# What you are asked to do:
Look below for the line containing "same lead author"; from there through the line containing "Virtual Currency Mining**", both lines included, please set down each line exactly and nothing else.

[Collected data]
════════════════════
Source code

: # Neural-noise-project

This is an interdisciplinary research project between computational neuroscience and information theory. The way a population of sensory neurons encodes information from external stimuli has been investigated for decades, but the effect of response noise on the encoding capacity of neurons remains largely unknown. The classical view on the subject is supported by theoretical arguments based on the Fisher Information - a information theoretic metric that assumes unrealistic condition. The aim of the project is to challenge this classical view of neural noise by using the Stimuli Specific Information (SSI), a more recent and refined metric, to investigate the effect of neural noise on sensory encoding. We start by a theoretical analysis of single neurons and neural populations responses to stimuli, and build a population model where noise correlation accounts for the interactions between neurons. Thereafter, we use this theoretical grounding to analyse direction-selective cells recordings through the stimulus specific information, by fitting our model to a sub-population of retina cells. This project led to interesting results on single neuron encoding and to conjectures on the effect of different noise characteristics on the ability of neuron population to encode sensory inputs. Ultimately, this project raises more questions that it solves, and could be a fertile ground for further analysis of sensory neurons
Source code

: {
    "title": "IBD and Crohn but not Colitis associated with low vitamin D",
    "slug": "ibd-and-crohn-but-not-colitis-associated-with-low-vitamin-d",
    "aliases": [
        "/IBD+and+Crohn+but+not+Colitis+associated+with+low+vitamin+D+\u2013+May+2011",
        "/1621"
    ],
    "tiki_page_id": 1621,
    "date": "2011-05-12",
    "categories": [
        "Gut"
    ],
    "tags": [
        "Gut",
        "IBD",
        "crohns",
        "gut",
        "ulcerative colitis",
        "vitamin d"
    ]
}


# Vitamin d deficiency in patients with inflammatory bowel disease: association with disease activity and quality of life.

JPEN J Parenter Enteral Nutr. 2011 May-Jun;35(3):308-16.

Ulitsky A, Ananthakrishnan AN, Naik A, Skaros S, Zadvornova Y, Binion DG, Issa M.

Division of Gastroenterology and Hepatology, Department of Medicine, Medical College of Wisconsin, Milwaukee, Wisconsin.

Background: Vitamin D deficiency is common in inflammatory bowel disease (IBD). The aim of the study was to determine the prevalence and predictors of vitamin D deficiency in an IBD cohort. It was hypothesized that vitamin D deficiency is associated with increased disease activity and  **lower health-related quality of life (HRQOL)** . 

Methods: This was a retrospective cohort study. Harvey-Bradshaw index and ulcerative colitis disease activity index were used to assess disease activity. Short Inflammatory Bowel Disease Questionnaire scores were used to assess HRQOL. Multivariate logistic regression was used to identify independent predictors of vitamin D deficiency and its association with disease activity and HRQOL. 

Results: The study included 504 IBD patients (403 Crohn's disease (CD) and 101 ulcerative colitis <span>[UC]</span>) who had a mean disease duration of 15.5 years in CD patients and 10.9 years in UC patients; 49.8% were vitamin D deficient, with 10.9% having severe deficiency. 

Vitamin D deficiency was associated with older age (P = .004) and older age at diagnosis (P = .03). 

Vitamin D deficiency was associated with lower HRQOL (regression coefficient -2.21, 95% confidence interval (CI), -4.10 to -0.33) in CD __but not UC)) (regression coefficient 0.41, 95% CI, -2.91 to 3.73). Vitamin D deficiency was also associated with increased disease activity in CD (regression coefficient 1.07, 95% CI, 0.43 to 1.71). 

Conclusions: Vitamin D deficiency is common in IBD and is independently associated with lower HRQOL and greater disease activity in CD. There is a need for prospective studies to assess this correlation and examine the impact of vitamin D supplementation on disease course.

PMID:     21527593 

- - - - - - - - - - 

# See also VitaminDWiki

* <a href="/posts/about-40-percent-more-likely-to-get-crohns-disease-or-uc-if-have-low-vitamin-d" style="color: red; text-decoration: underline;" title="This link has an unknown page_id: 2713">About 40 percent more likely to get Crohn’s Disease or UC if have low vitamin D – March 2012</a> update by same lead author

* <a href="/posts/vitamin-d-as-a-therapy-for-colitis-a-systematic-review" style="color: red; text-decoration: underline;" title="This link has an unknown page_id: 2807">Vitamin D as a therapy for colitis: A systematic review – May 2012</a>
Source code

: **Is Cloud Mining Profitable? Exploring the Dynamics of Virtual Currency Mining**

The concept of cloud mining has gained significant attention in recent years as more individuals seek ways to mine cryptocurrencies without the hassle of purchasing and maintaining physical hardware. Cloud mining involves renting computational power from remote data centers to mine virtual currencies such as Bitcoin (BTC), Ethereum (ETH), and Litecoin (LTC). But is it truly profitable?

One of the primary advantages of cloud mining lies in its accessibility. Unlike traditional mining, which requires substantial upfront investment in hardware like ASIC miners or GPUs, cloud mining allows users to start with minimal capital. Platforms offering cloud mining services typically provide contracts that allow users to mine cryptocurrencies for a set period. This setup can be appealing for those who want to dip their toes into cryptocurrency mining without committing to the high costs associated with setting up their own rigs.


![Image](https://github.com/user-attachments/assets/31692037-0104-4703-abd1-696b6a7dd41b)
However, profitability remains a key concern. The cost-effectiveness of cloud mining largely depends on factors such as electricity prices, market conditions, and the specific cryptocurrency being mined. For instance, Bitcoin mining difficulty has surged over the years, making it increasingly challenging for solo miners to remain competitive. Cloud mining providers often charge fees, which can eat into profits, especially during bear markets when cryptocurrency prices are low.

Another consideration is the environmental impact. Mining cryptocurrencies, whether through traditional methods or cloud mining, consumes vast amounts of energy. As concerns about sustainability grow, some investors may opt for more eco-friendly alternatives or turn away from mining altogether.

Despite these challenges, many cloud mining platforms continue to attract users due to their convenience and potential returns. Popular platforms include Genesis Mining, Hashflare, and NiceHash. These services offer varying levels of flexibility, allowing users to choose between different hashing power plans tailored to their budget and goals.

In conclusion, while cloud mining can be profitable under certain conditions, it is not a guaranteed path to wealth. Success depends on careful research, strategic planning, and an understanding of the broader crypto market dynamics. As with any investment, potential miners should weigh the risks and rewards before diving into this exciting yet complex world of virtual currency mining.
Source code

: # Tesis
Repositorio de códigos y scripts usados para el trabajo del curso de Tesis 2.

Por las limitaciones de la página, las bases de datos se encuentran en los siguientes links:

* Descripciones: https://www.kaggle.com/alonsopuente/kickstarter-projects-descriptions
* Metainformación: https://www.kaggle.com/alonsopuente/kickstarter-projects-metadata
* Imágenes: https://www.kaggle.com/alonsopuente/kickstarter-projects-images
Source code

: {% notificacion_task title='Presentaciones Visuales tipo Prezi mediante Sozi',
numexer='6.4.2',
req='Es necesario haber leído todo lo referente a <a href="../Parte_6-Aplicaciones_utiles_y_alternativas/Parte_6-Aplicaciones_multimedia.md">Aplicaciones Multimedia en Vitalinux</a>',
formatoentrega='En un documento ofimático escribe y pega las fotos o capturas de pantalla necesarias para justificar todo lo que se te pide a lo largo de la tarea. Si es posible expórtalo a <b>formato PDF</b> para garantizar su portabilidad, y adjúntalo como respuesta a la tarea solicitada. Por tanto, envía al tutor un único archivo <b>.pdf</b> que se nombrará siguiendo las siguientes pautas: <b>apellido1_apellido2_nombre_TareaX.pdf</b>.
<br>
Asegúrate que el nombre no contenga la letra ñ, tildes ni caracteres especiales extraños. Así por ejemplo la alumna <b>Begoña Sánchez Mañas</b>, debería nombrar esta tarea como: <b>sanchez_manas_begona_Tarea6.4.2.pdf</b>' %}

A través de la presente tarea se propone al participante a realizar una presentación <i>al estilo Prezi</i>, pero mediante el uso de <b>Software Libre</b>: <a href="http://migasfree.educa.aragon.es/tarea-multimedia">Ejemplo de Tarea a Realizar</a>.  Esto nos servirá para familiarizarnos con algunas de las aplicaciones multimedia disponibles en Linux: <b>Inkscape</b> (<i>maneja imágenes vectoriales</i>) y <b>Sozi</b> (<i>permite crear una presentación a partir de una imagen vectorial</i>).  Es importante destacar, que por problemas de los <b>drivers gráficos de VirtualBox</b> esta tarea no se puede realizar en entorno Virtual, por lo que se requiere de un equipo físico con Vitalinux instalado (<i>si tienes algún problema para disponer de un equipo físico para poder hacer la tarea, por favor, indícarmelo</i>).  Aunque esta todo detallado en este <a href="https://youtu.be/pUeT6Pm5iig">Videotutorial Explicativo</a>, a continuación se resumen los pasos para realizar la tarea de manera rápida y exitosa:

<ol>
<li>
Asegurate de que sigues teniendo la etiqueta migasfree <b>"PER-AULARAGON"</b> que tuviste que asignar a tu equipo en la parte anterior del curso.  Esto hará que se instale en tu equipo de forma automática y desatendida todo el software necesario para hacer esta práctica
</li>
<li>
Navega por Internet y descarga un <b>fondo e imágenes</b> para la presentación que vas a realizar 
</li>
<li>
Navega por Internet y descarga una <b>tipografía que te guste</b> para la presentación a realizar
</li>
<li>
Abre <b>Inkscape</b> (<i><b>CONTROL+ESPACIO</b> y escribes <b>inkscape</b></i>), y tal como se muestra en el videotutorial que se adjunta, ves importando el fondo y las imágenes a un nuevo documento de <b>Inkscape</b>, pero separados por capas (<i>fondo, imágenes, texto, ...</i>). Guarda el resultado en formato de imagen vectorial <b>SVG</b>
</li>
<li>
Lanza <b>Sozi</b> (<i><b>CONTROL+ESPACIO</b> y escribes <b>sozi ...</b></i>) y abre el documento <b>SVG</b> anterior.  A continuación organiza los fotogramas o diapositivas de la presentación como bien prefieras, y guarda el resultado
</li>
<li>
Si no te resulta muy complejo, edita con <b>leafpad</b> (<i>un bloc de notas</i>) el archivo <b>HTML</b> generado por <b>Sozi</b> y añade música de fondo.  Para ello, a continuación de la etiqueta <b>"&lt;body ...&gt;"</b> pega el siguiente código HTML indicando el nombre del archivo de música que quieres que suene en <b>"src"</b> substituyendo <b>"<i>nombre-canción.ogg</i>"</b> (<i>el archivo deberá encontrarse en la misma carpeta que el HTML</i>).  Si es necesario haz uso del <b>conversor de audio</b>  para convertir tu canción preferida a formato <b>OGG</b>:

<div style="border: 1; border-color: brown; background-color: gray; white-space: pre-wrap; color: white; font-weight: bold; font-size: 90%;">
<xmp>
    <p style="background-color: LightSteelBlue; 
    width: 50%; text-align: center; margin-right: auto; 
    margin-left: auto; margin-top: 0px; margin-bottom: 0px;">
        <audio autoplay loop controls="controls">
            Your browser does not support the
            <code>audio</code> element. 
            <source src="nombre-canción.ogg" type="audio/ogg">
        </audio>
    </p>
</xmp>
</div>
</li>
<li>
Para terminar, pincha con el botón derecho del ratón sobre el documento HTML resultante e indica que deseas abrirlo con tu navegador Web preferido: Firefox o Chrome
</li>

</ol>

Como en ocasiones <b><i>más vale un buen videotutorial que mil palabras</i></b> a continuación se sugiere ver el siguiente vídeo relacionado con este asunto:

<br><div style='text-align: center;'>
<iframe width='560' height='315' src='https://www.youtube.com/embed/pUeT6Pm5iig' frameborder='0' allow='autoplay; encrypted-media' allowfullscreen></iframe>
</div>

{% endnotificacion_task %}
════════════════════
# Exercise answer:
* <a href="/posts/about-40-percent-more-likely-to-get-crohns-disease-or-uc-if-have-low-vitamin-d" style="color: red; text-decoration: underline;" title="This link has an unknown page_id: 2713">About 40 percent more likely to get Crohn’s Disease or UC if have low vitamin D – March 2012</a> update by same lead author

* <a href="/posts/vitamin-d-as-a-therapy-for-colitis-a-systematic-review" style="color: red; text-decoration: underline;" title="This link has an unknown page_id: 2807">Vitamin D as a therapy for colitis: A systematic review – May 2012</a>
Source code

: **Is Cloud Mining Profitable? Exploring the Dynamics of Virtual Currency Mining**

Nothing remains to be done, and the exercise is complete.